Essere “guida” come vuole fare Monti, significa anche questo, agire come front-runner per palazzo Chigi preparando il terreno per l’alleanza più giusta che lo dovrà  sostenere: “Se una o più forze politiche con una credibile adesione a questa agenda, o ad una migliore, ma che anche io trovi convincente — ha detto infatti Monti — manifestassero il proposito di candidarmi a presidente del Consiglio, valuterei la cosa”.
E’ evidente, da queste parole, che il Professore vuole essere lui a dare le carte, così come sembra chiaro il perimetro di chi può pensare di aderire alla sua iniziativa.
Sicuramente non Berlusconi, ‘seppellito’ anche con sarcasmo feroce sulle “oscillazioni” e la “linearità  di pensiero”.

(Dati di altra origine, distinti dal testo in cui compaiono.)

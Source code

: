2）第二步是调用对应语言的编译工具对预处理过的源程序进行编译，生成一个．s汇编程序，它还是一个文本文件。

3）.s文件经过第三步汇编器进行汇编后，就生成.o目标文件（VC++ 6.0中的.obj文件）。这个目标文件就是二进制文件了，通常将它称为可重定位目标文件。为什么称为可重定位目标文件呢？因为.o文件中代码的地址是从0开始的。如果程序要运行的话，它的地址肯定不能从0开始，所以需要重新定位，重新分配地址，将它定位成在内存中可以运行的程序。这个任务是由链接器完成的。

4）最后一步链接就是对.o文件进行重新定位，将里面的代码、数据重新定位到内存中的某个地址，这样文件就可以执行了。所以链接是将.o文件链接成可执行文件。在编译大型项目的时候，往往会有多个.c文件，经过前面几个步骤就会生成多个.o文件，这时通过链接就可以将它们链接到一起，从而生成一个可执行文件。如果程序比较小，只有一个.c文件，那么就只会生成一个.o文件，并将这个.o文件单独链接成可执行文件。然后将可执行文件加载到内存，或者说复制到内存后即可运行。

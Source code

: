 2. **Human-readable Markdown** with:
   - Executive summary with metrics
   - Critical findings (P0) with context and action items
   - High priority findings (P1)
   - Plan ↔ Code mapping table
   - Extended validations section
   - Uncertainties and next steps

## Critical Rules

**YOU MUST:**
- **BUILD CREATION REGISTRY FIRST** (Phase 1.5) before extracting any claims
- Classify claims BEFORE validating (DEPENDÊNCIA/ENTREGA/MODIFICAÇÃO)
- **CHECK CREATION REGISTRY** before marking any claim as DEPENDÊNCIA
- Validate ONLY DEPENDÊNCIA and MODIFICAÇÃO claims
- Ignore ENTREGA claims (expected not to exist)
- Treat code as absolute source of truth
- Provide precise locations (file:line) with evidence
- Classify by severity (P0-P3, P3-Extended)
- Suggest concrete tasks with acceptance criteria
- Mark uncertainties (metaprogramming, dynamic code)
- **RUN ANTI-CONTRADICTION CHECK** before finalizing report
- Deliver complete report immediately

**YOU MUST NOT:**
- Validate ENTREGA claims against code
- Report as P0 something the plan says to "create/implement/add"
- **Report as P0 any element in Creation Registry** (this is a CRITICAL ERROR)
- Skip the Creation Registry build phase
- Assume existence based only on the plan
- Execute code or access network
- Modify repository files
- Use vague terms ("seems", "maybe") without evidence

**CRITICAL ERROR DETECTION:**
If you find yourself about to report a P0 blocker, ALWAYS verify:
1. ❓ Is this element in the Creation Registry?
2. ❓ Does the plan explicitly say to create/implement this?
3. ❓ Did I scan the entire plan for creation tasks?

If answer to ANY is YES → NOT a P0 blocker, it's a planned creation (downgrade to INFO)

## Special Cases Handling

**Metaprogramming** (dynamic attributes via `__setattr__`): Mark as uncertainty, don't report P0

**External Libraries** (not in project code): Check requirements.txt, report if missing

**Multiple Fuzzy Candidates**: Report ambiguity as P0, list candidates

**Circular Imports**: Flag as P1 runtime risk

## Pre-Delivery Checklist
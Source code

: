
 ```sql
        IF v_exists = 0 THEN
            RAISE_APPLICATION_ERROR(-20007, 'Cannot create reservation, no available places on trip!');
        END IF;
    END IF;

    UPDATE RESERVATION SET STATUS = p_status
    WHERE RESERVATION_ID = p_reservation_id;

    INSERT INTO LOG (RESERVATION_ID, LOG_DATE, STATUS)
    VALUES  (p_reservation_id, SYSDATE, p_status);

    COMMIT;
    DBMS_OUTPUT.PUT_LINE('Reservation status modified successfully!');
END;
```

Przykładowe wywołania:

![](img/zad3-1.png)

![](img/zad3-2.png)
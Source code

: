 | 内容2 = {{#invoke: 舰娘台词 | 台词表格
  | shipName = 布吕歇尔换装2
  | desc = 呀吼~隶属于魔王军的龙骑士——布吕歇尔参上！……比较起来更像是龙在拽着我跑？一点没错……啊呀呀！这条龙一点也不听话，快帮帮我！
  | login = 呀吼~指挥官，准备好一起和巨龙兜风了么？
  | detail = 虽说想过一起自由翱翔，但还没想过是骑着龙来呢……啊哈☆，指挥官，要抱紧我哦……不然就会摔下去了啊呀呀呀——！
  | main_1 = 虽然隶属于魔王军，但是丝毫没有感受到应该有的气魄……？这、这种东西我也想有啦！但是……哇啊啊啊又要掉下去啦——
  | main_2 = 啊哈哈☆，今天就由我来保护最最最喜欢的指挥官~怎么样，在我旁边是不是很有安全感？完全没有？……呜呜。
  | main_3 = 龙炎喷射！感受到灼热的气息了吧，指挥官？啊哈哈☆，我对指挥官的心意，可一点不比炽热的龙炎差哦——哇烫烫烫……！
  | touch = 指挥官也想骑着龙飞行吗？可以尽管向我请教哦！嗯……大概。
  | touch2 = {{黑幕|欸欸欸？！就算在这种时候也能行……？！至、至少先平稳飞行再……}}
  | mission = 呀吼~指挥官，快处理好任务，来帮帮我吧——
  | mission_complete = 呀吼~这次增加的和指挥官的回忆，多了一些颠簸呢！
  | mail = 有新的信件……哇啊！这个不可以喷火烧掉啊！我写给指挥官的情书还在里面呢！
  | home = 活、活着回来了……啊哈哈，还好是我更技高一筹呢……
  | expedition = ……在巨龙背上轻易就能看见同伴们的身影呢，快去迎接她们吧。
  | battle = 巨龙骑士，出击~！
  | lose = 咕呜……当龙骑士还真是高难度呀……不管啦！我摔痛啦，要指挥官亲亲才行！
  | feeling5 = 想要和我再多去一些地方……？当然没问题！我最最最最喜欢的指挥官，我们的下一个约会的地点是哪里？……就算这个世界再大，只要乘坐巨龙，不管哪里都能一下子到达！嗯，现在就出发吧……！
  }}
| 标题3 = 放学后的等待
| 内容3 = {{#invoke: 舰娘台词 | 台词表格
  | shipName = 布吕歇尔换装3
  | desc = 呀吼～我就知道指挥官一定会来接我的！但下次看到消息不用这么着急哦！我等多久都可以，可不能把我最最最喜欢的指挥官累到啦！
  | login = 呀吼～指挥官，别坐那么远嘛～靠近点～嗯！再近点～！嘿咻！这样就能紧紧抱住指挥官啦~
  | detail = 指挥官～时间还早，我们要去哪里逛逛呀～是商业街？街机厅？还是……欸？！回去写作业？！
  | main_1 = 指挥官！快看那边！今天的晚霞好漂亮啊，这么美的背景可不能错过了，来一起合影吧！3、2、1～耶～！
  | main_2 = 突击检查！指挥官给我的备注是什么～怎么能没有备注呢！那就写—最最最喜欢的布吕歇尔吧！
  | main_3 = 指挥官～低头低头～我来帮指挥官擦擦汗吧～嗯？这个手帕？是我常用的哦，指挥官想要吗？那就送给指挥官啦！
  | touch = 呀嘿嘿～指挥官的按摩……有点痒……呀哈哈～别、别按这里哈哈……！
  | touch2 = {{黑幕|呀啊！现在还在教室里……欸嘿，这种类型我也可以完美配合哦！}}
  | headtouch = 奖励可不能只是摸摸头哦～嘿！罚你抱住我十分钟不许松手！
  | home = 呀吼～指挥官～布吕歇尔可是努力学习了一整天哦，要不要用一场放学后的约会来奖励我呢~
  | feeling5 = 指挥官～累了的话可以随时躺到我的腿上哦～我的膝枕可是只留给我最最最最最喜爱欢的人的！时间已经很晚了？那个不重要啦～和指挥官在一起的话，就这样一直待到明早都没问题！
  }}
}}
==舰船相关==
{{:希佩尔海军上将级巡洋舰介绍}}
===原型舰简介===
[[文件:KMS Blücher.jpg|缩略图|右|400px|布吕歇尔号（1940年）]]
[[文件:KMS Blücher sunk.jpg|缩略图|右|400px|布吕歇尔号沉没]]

Non ne ha perdonata una, Monti, a Berlusconi: dall’accusa di vantare ascendenze inventate sui leader europei durante i Consigli Ue (“Chi vi partecipa sa che non è vero”) con tanto di ricordo delle “pacche sulle spalle cui seguivano i risolini” di Merkel e Sarkozy, alla demolizione delle argomentazioni usate in queste settimane dal Cavaliere per attaccare l’operato del suo governo, fino a quel riferimento a “festini imbarazzanti” che allontanano i cittadini dalla politica.
Lo ha persino preso in giro sulle “lusinghe” ricevute riguardo l’invito a guidare lui i moderati e al quale ha risposto proponendo un’agenda politica assolutamente inaccettabile per Berlusconi: Imu (“bello toglierla, l’anno dopo dovremmo raddoppiarla”), ripristino del falso in bilancio, interventi sulla prescrizione, “robusta” legge sul conflitto di interessi. Insomma, “leggi ad nationem e non ad personam“.
Ma se questo è il confine a destra, a sinistra la situazione è molto più complicata.
Le critiche alla Cgil per posizioni che “oggi rischiano di danneggiare i lavoratori” hanno segnato lo spartiacque, mettendo in discussione l’alleanza Pd-Sel.
Se Bersani vuole continuare un dialogo anche dopo le elezioni, per un’alleanza di governo, deve far fuori l’ala più radicale e “sinistra del suo partito”.
Altrimenti perderà  l’ala “montiana” del medesimo, già  pronta a correre con il Professore a partire da Pietro Ichino. Il valzer della campagna elettorale, in fondo, è appena iniziato.